▸ PROBLEM TO WORK ON: Copy the data verbatim and leave out every picture.

▸ ENTRIES SHOWN:
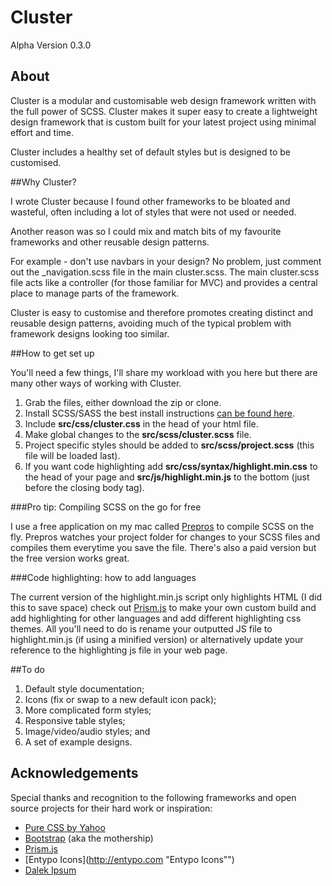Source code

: # Cluster

Alpha Version 0.3.0

## About

Cluster is a modular and customisable web design framework written with the full power of SCSS. Cluster makes it super easy to create a lightweight design framework that is custom built for your latest project using minimal effort and time.

Cluster includes a healthy set of default styles but is designed to be customised.

##Why Cluster?

I wrote Cluster because I found other frameworks to be bloated and wasteful, often including a lot of styles that were not used or needed.

Another reason was so I could mix and match bits of my favourite frameworks and other reusable design patterns.

For example - don't use navbars in your design? No problem, just comment out the _navigation.scss file in the main cluster.scss. The main cluster.scss file acts like a controller (for those familiar for MVC) and provides a central place to manage parts of the framework.

Cluster is easy to customise and therefore promotes creating distinct and reusable design patterns, avoiding much of the typical problem with framework designs looking too similar.

##How to get set up

You'll need a few things, I'll share my workload with you here but there are many other ways of working with Cluster.

1. Grab the files, either download the zip or clone.
2. Install SCSS/SASS the best install instructions [can be found here](http://sass-lang.com/install "Imstall Sass instruction from Sass HQ").
3. Include **src/css/cluster.css** in the head of your html file.
3. Make global changes to the **src/scss/cluster.scss** file.
4. Project specific styles should be added to **src/scss/project.scss** (this file will be loaded last).
5. If you want code highlighting add **src/css/syntax/highlight.min.css** to the head of your page and **src/js/highlight.min.js** to the bottom (just before the closing body tag).

###Pro tip: Compiling SCSS on the go for free

I use a free application on my mac called [Prepros](http://alphapixels.com/prepros/ "Use Prepros to compile your SCSS") to compile SCSS on the fly. Prepros watches your project folder for changes to your SCSS files and compiles them everytime you save the file. There's also a paid version but the free version works great.

###Code highlighting: how to add languages

The current version of the highlight.min.js script only highlights HTML (I did this to save space) check out [Prism.js](http://prismjs.com/download.html "Prism.js custom download") to make your own custom build and add highlighting for other languages and add different highlighting css themes. All you'll need to do is rename your outputted JS file to highlight.min.js (if using a minified version) or alternatively update your reference to the highlighting js file in your web page.

##To do

1. Default style documentation;
2. Icons (fix or swap to a new default icon pack);
2. More complicated form styles;
3. Responsive table styles;
4. Image/video/audio styles; and
5. A set of example designs.

## Acknowledgements

Special thanks and recognition to the following frameworks and open source projects for their hard work or inspiration:

- [Pure CSS by Yahoo](http://purecss.io "Pure CSS")
- [Bootstrap](http://getbootstrap.com "Bootstrap") (aka the mothership)
- [Prism.js](http://prismjs.com "Prism.js")
- [Entypo Icons](http://entypo.com "Entypo Icons"")
- [Dalek Ipsum](http://dalekipsum.com/ "Dalek Ipsum")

▸ RESULT:
Source code

: # Cluster

Alpha Version 0.3.0

## About

Cluster is a modular and customisable web design framework written with the full power of SCSS. Cluster makes it super easy to create a lightweight design framework that is custom built for your latest project using minimal effort and time.

Cluster includes a healthy set of default styles but is designed to be customised.

##Why Cluster?

I wrote Cluster because I found other frameworks to be bloated and wasteful, often including a lot of styles that were not used or needed.

Another reason was so I could mix and match bits of my favourite frameworks and other reusable design patterns.

For example - don't use navbars in your design? No problem, just comment out the _navigation.scss file in the main cluster.scss. The main cluster.scss file acts like a controller (for those familiar for MVC) and provides a central place to manage parts of the framework.

Cluster is easy to customise and therefore promotes creating distinct and reusable design patterns, avoiding much of the typical problem with framework designs looking too similar.

##How to get set up

You'll need a few things, I'll share my workload with you here but there are many other ways of working with Cluster.

1. Grab the files, either download the zip or clone.
2. Install SCSS/SASS the best install instructions [can be found here](http://sass-lang.com/install "Imstall Sass instruction from Sass HQ").
3. Include **src/css/cluster.css** in the head of your html file.
3. Make global changes to the **src/scss/cluster.scss** file.
4. Project specific styles should be added to **src/scss/project.scss** (this file will be loaded last).
5. If you want code highlighting add **src/css/syntax/highlight.min.css** to the head of your page and **src/js/highlight.min.js** to the bottom (just before the closing body tag).

###Pro tip: Compiling SCSS on the go for free

I use a free application on my mac called [Prepros](http://alphapixels.com/prepros/ "Use Prepros to compile your SCSS") to compile SCSS on the fly. Prepros watches your project folder for changes to your SCSS files and compiles them everytime you save the file. There's also a paid version but the free version works great.

###Code highlighting: how to add languages

The current version of the highlight.min.js script only highlights HTML (I did this to save space) check out [Prism.js](http://prismjs.com/download.html "Prism.js custom download") to make your own custom build and add highlighting for other languages and add different highlighting css themes. All you'll need to do is rename your outputted JS file to highlight.min.js (if using a minified version) or alternatively update your reference to the highlighting js file in your web page.

##To do

1. Default style documentation;
2. Icons (fix or swap to a new default icon pack);
2. More complicated form styles;
3. Responsive table styles;
4. Image/video/audio styles; and
5. A set of example designs.

## Acknowledgements

Special thanks and recognition to the following frameworks and open source projects for their hard work or inspiration:

- [Pure CSS by Yahoo](http://purecss.io "Pure CSS")
- [Bootstrap](http://getbootstrap.com "Bootstrap") (aka the mothership)
- [Prism.js](http://prismjs.com "Prism.js")
- [Entypo Icons](http://entypo.com "Entypo Icons"")
- [Dalek Ipsum](http://dalekipsum.com/ "Dalek Ipsum")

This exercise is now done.